CCAT Announces 2024 Funding Opportunity

CCAT Announces 2024 Funding Opportunity

Research Vehicle stationary at the Mcity Test Facility
Research Vehicle at the Mcity Test Facility

The Center for Connected and Automated Transportation (CCAT), the USDOT Region 5 University Transportation Center is pleased to announce a funding opportunity for 2024. Connected and automated vehicle (CAV) technologies hold the potential to substantially improve traffic safety, mitigate traffic congestion, reduce fuel consumption and air pollutant emissions, and promote equity. As CAV technologies progress towards integration into public roadway systems, there exist a variety of open questions and issues on technology development, policy and planning, and system design and operations that require answers and resolution. To address these questions, CCAT plans to focus on four research thrusts: (1) advancing safety through accelerated training and testing of CAV and vehicle-to-everything (V2X) deployment, (2) enhancing mobility by developing connected infrastructure and cooperative driving automation, (3) hardening the CAV ecosystem to reduce cybersecurity risks, and (4) building social infrastructure to ensure transportation equity. More details regarding the funding opportunity and important dates can be viewed below:
Issue Date: December 22, 2023
Proposal Due Date: February 15, 2024
For questions, please contact Henry Liu (CCAT Director) and Debby Bezzina (CCAT Managing Director)

Overview of CCAT
The University of Michigan at Ann Arbor (UM), in partnership with Purdue University, University of Illinois at Urbana-Champaign (UIUC), University of Akron (UA), Central State University (CSU), and Washtenaw Community College (WCC), established the USDOT Region 5 University Transportation Center (UTC): Center for Connected and Automated Transportation (CCAT) in December 2016 under the FAST Act. In June 2023, CCAT was renewed under the Infrastructure Investment and Jobs Act (IIJA), with University of Minnesota, Twin Cities, University of Wisconsin at Madison, and Northwestern University as additional consortium members. The statutory research priority area that CCAT will address is Promoting Safety. Under IIJA, CCAT is USDOT’s designated UTC “focusing its efforts in the field of comprehensive transportation safety, congestion, connected vehicles, connected infrastructure, and autonomous vehicles, including the cybersecurity implications of technologies relating to connected vehicles, connected infrastructure, and autonomous vehicles”.

CCAT Vision
Maintain regional and national leadership in connected and automated transportation system research, education, and training.

CCAT Mission
Significantly advance the evolution of the U.S. next-generation transportation
systems with connected and automated vehicles and infrastructure. Provide national and regional leadership for connected and automated transportation research, education, training, and deployment.

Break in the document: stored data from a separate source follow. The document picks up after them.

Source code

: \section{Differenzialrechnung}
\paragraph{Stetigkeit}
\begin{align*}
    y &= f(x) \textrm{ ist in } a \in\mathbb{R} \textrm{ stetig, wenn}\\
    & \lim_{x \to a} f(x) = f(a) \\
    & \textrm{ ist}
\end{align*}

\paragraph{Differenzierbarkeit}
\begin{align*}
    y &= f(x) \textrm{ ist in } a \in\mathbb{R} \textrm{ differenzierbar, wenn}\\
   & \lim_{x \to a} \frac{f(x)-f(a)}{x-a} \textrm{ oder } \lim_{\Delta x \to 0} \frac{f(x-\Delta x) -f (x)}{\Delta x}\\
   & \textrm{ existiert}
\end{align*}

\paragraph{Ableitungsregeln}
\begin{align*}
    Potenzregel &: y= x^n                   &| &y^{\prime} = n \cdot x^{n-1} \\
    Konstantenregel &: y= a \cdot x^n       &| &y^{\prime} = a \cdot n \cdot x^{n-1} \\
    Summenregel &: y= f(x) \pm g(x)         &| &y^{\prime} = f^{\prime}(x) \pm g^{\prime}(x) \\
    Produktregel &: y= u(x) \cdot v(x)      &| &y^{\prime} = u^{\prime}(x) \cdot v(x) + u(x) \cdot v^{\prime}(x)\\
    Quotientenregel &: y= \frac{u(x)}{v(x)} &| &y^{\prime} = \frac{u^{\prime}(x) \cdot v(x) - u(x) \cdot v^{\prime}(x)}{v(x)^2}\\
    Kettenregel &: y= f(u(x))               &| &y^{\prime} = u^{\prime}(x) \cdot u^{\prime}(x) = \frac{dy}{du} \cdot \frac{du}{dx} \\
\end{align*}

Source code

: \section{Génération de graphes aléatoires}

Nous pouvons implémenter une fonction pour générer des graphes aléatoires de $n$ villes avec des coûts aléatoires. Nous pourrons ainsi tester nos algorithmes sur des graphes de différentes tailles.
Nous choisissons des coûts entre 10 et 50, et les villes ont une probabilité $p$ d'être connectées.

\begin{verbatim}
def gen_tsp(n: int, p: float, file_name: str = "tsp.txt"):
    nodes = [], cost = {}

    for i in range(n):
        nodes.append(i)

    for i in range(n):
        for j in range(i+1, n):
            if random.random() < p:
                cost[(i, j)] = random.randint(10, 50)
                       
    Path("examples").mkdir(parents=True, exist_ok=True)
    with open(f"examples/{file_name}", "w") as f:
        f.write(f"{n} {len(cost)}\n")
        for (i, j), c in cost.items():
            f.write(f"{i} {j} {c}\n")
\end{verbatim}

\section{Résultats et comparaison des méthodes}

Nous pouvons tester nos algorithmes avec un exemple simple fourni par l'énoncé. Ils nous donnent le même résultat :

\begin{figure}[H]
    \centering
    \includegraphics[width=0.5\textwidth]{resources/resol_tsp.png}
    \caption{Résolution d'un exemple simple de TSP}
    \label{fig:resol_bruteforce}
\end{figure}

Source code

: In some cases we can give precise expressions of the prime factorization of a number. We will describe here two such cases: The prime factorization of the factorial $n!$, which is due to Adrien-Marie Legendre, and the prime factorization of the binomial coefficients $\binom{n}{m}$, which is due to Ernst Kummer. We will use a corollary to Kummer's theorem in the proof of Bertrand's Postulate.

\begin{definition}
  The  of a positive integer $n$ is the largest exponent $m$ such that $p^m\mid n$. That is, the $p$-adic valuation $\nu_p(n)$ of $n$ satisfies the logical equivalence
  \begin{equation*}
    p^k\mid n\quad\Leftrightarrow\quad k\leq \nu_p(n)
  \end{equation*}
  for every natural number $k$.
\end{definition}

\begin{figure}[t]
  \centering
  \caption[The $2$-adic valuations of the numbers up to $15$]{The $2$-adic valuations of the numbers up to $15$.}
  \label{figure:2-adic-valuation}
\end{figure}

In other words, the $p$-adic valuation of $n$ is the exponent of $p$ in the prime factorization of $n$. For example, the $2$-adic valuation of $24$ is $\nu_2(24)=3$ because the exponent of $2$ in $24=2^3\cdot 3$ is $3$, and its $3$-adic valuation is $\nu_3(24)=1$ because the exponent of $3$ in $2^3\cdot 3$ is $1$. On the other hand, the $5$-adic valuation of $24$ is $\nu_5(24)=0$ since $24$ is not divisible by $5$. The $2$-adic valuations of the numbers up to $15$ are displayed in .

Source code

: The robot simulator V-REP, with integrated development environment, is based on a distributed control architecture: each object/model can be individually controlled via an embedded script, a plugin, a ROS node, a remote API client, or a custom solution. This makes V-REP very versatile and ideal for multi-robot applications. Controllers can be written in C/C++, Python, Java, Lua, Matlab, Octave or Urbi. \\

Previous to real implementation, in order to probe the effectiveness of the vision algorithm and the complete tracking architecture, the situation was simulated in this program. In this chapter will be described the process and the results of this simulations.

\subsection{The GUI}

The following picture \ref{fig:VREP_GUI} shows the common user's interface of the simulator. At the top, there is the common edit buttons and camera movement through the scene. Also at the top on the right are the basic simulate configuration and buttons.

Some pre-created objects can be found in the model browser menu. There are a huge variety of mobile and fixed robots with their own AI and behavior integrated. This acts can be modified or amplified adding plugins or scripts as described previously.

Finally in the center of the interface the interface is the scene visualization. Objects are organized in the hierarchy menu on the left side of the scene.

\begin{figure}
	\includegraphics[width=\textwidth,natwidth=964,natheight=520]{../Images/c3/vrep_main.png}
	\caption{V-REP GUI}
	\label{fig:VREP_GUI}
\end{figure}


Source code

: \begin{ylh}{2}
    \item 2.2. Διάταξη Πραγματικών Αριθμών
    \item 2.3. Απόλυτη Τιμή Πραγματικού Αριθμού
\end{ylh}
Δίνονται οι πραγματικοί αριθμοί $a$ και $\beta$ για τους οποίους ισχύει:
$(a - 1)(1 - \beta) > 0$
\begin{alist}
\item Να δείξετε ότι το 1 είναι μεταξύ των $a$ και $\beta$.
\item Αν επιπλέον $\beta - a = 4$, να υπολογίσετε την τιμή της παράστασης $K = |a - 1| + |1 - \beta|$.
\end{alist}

CCAT invites proposals from the community of researchers within the partner institutions. CCAT seeks both fundamental and applied research proposals that align with the CCAT mission. CCAT particularly values proposals with demonstrable outcomes or significant impacts on the field or the state-of-the-practice. Additionally, CCAT encourages researchers to utilize the Mcity 2.0, a mixed reality test facility for connected and automated vehicles and infrastructure that can be accessed remotely.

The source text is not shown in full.